Removing the charges, AIG earned $1.99 per share, up from $1.71 per share last year. That reflected improved performance in its insurance business, despite heavy claims related to the Gulf of Mexico oil rig explosion and subsequent spill, storms and flooding in the U.S. during the quarter and the Icelandic volcano.
Analysts polled by Thomson Reuters, on average, expected profit of 99 cents per share.
The company’s overall loss reflected $3.42 billion in charges related to the sale of its American Life Insurance Co. unit, or Alico, and its Nan Shan Life Insurance Co. Both are in the process of being sold to help pay back some of the $180 billion in federal bailout funds the company received in late 2008. The Alico sale to MetLife Inc. should close by the end of the year.
The company said in July it will conduct an initial public offering of AIA, its Asian life insurance unit, on the Hong Kong Stock Exchange, after the sale of the company to Britain’s Prudential PLC fell through.
AIG also reported $755 million in interest and other charges on its emergency line of credit from the Federal Reserve Bank of New York. That was down from $1.4 billion last year, due mainly to a reduction in the balance of the loan, which stood at $26.5 billion on June 30.
The total amount of outstanding government assistance fell slightly during the second quarter to $132.1 billion, not including the emergency line of the credit.
In prerecorded remarks, President and CEO Bob Benmosche said when the sale of Alico and the AIA IPO are completed, AIG will have paid back most of what it owes to the Fed.
AIG no longer holds a conference call to discuss quarterly results. Benmosche said in the recording that the company’s insurance businesses were profitable, posting income of $2.2 billion for the quarter.

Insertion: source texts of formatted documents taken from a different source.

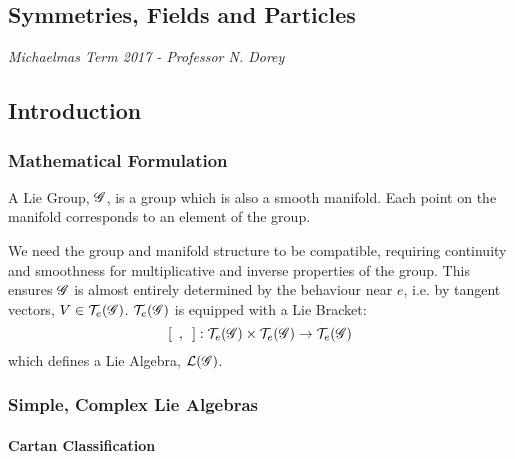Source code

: \label{sfp}
\begin{chapterbox}
\vspace{-60pt}
\chapter{Symmetries, Fields and Particles}\label{chap:sfp}
\vspace{-30pt}
\centering\normalsize\textit{Michaelmas Term 2017 - Professor N. Dorey}
\end{chapterbox}
\vspace{20pt}
\minitoc
\newpage
\section{Introduction}
\subsection{Mathematical Formulation}

\begin{definitionbox}
A Lie Group, $\mathscr{G}$, is a group which is also a smooth manifold. Each point on the manifold corresponds to an element of the group.
\end{definitionbox}
We need the group and manifold structure to be compatible, requiring continuity and smoothness for multiplicative and inverse properties of the group. This ensures $\mathscr{G}$ is almost entirely determined by the behaviour near $e$, i.e. by tangent vectors, $V \in \mathcal{T}_e(\mathscr{G})$. $\mathcal{T}_e(\mathscr{G})$ is equipped with a Lie Bracket:
$$\left[\,\,\, , \,\,\,\right]:\mathcal{T}_e(\group)\times \mathcal{T}_e(\group) \rightarrow \mathcal{T}_e(\group)$$
which defines a Lie Algebra, $\mathcal{L}(\mathscr{G})$.   

\subsection{Simple, Complex Lie Algebras}

\subsubsection{Cartan Classification}

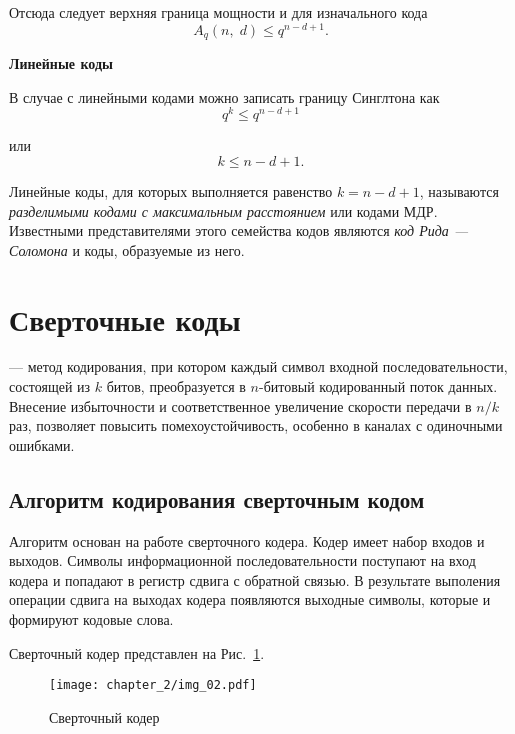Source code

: Отсюда следует верхняя граница мощности и для изначального кода
$$A_q(n,\;d)\leqslant q^{n-d+1}.$$

\textbf{Линейные коды}

В случае с линейными кодами можно записать границу Синглтона как
$$q^k\leqslant q^{n-d+1}$$

или
$$k\leqslant n-d+1.$$

Линейные коды, для которых выполняется равенство $k=n-d+1$, называются \textit{разделимыми
кодами с максимальным расстоянием} или кодами МДР. Известными представителями этого семейства
кодов являются \textit{код Рида — Соломона} и коды, образуемые из него.

\section{Сверточные коды}

\begin{definition} 
 --- метод кодирования, при котором каждый символ входной последовательности, 
состоящей из $k$ битов, преобразуется в $n$-битовый кодированный поток данных. Внесение избыточности и 
соответственное увеличение скорости передачи в $n/k$ раз, позволяет повысить помехоустойчивость, особенно в 
каналах с одиночными ошибками.
\end{definition}

\subsection{Алгоритм кодирования сверточным кодом}
Алгоритм основан на работе сверточного кодера. Кодер имеет набор входов и выходов. Символы информационной
последовательности поступают на вход кодера и попадают в регистр сдвига с обратной связью. В результате
выполения операции сдвига на выходах кодера появляются выходные символы, которые и формируют кодовые слова.

Сверточный кодер представлен на Рис.~\ref{img_02}.

\begin{figure}[htbp]
\begin{center}
\texttt{[image: chapter\_2/img\_02.pdf]}
\end{center}
\caption{Сверточный кодер}
\label{img_02}
\end{figure}

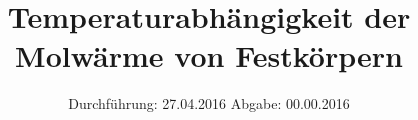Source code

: 


\subject{Versuchsprotokoll}
\title{Temperaturabhängigkeit der Molwärme von Festkörpern}
\date{
  Durchführung: 27.04.2016
  \hspace{3em}
  Abgabe: 00.00.2016
}




\maketitle
\thispagestyle{empty}

%
%
%

%

\printbibliography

When the restructuring is complete, Benmosche said, the company will have two main businesses, Chartis insurance and SunAmerica Financial Group, its U.S. life insurance and retirement unit.
Chartis posted operating income of $955 million. Chartis incurred about $287 million in catastrophe losses during the quarter, with claims related to floods in the Southeastern U.S., Hurricane Alex and other storms, the Icelandic volcano and the Deepwater Horizon explosion and oil spill in the Gulf of Mexico.
SunAmerica posted operating income of $1.1 billion, up from $254 million last year.